## TASK INSTRUCTIONS
Take the data below and repeat it exactly.

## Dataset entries
┄┄┄┄┄┄

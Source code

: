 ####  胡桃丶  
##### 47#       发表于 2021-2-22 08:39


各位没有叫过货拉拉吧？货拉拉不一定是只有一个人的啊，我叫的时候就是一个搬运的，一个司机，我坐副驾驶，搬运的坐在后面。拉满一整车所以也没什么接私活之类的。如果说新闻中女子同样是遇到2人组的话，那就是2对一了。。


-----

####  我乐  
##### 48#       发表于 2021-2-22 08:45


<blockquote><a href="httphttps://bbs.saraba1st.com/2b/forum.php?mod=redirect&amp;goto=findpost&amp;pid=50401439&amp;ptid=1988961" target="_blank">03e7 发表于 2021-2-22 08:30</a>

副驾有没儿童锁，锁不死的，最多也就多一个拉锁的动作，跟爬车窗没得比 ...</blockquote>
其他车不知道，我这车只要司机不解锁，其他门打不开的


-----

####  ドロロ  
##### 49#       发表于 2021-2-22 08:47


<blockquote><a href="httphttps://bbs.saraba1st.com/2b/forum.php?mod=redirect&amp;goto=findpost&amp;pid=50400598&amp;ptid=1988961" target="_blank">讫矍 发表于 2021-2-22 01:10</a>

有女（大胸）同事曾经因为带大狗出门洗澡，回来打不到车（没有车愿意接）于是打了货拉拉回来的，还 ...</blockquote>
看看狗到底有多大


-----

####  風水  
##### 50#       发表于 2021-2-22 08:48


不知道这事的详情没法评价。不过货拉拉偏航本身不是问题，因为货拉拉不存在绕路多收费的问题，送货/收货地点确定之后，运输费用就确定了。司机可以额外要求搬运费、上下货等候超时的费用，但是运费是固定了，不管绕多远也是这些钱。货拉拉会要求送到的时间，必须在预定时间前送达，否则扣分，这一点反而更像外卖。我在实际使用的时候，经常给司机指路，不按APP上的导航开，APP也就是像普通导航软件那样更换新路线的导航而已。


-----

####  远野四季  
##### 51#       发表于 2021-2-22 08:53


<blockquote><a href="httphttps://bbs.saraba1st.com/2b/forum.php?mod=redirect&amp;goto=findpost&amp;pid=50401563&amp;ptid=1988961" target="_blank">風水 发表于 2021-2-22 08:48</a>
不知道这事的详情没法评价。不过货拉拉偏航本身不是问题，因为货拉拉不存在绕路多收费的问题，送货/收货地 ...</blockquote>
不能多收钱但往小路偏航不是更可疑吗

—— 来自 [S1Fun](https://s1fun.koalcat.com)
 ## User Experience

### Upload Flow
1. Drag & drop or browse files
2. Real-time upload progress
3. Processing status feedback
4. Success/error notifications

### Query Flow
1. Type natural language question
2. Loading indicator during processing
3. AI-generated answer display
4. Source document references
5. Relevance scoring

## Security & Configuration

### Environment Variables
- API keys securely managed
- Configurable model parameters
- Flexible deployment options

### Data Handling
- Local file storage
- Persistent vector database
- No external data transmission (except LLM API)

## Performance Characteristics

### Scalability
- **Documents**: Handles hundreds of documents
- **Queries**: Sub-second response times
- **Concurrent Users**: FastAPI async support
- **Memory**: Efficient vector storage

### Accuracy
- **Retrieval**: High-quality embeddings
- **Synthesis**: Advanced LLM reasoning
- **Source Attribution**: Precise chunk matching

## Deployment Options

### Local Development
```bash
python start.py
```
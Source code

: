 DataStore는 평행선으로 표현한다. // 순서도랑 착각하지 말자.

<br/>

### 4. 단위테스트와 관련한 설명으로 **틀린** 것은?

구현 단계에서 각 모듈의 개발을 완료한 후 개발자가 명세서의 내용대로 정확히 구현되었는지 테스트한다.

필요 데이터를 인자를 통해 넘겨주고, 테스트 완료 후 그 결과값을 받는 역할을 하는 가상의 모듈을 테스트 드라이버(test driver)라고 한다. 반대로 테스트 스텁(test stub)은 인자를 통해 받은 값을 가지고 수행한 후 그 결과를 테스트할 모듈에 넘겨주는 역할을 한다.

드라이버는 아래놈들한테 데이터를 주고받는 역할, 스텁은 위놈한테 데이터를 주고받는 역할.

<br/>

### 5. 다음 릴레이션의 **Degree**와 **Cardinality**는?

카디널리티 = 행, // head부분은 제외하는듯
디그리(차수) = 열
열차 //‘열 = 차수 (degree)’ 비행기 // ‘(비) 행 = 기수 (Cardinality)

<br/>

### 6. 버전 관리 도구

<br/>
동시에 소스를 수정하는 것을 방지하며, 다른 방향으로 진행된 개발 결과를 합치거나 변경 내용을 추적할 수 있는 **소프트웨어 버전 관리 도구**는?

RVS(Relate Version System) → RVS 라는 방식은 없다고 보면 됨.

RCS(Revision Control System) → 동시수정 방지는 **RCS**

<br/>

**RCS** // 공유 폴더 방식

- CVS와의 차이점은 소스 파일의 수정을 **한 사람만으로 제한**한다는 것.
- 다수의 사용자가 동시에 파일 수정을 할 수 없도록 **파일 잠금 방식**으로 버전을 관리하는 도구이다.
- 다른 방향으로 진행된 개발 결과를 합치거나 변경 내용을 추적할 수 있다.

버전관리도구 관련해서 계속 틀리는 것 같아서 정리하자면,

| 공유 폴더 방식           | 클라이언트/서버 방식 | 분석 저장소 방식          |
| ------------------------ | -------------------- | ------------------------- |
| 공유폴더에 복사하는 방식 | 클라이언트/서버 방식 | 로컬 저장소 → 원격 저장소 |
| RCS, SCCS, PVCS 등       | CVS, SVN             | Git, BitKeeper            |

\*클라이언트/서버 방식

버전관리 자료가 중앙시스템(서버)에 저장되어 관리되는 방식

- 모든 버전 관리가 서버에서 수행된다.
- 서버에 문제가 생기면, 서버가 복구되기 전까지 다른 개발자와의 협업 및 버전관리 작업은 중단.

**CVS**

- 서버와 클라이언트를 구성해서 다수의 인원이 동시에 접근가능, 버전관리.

┄┄┄┄┄┄

## RESULT OF THE TASK
Source code

: ####  胡桃丶  
##### 47#       发表于 2021-2-22 08:39


各位没有叫过货拉拉吧？货拉拉不一定是只有一个人的啊，我叫的时候就是一个搬运的，一个司机，我坐副驾驶，搬运的坐在后面。拉满一整车所以也没什么接私活之类的。如果说新闻中女子同样是遇到2人组的话，那就是2对一了。。


-----

####  我乐  
##### 48#       发表于 2021-2-22 08:45


<blockquote><a href="httphttps://bbs.saraba1st.com/2b/forum.php?mod=redirect&amp;goto=findpost&amp;pid=50401439&amp;ptid=1988961" target="_blank">03e7 发表于 2021-2-22 08:30</a>

副驾有没儿童锁，锁不死的，最多也就多一个拉锁的动作，跟爬车窗没得比 ...</blockquote>
其他车不知道，我这车只要司机不解锁，其他门打不开的


-----

####  ドロロ  
##### 49#       发表于 2021-2-22 08:47


<blockquote><a href="httphttps://bbs.saraba1st.com/2b/forum.php?mod=redirect&amp;goto=findpost&amp;pid=50400598&amp;ptid=1988961" target="_blank">讫矍 发表于 2021-2-22 01:10</a>

有女（大胸）同事曾经因为带大狗出门洗澡，回来打不到车（没有车愿意接）于是打了货拉拉回来的，还 ...</blockquote>
看看狗到底有多大


-----

####  風水  
##### 50#       发表于 2021-2-22 08:48


不知道这事的详情没法评价。不过货拉拉偏航本身不是问题，因为货拉拉不存在绕路多收费的问题，送货/收货地点确定之后，运输费用就确定了。司机可以额外要求搬运费、上下货等候超时的费用，但是运费是固定了，不管绕多远也是这些钱。货拉拉会要求送到的时间，必须在预定时间前送达，否则扣分，这一点反而更像外卖。我在实际使用的时候，经常给司机指路，不按APP上的导航开，APP也就是像普通导航软件那样更换新路线的导航而已。


-----

####  远野四季  
##### 51#       发表于 2021-2-22 08:53


<blockquote><a href="httphttps://bbs.saraba1st.com/2b/forum.php?mod=redirect&amp;goto=findpost&amp;pid=50401563&amp;ptid=1988961" target="_blank">風水 发表于 2021-2-22 08:48</a>
不知道这事的详情没法评价。不过货拉拉偏航本身不是问题，因为货拉拉不存在绕路多收费的问题，送货/收货地 ...</blockquote>
不能多收钱但往小路偏航不是更可疑吗

—— 来自 [S1Fun](https://s1fun.koalcat.com)
 ## User Experience

### Upload Flow
1. Drag & drop or browse files
2. Real-time upload progress
3. Processing status feedback
4. Success/error notifications

### Query Flow
1. Type natural language question
2. Loading indicator during processing
3. AI-generated answer display
4. Source document references
5. Relevance scoring

## Security & Configuration

### Environment Variables
- API keys securely managed
- Configurable model parameters
- Flexible deployment options

### Data Handling
- Local file storage
- Persistent vector database
- No external data transmission (except LLM API)

## Performance Characteristics

### Scalability
- **Documents**: Handles hundreds of documents
- **Queries**: Sub-second response times
- **Concurrent Users**: FastAPI async support
- **Memory**: Efficient vector storage

### Accuracy
- **Retrieval**: High-quality embeddings
- **Synthesis**: Advanced LLM reasoning
- **Source Attribution**: Precise chunk matching

## Deployment Options

### Local Development
```bash
python start.py
```
Source code

: DataStore는 평행선으로 표현한다. // 순서도랑 착각하지 말자.

<br/>

### 4. 단위테스트와 관련한 설명으로 **틀린** 것은?

구현 단계에서 각 모듈의 개발을 완료한 후 개발자가 명세서의 내용대로 정확히 구현되었는지 테스트한다.

필요 데이터를 인자를 통해 넘겨주고, 테스트 완료 후 그 결과값을 받는 역할을 하는 가상의 모듈을 테스트 드라이버(test driver)라고 한다. 반대로 테스트 스텁(test stub)은 인자를 통해 받은 값을 가지고 수행한 후 그 결과를 테스트할 모듈에 넘겨주는 역할을 한다.

드라이버는 아래놈들한테 데이터를 주고받는 역할, 스텁은 위놈한테 데이터를 주고받는 역할.

<br/>

### 5. 다음 릴레이션의 **Degree**와 **Cardinality**는?

카디널리티 = 행, // head부분은 제외하는듯
디그리(차수) = 열
열차 //‘열 = 차수 (degree)’ 비행기 // ‘(비) 행 = 기수 (Cardinality)

<br/>

### 6. 버전 관리 도구

<br/>
동시에 소스를 수정하는 것을 방지하며, 다른 방향으로 진행된 개발 결과를 합치거나 변경 내용을 추적할 수 있는 **소프트웨어 버전 관리 도구**는?

RVS(Relate Version System) → RVS 라는 방식은 없다고 보면 됨.

RCS(Revision Control System) → 동시수정 방지는 **RCS**

<br/>

**RCS** // 공유 폴더 방식

- CVS와의 차이점은 소스 파일의 수정을 **한 사람만으로 제한**한다는 것.
- 다수의 사용자가 동시에 파일 수정을 할 수 없도록 **파일 잠금 방식**으로 버전을 관리하는 도구이다.
- 다른 방향으로 진행된 개발 결과를 합치거나 변경 내용을 추적할 수 있다.

버전관리도구 관련해서 계속 틀리는 것 같아서 정리하자면,

| 공유 폴더 방식           | 클라이언트/서버 방식 | 분석 저장소 방식          |
| ------------------------ | -------------------- | ------------------------- |
| 공유폴더에 복사하는 방식 | 클라이언트/서버 방식 | 로컬 저장소 → 원격 저장소 |
| RCS, SCCS, PVCS 등       | CVS, SVN             | Git, BitKeeper            |

\*클라이언트/서버 방식

버전관리 자료가 중앙시스템(서버)에 저장되어 관리되는 방식

- 모든 버전 관리가 서버에서 수행된다.
- 서버에 문제가 생기면, 서버가 복구되기 전까지 다른 개발자와의 협업 및 버전관리 작업은 중단.

**CVS**

- 서버와 클라이언트를 구성해서 다수의 인원이 동시에 접근가능, 버전관리.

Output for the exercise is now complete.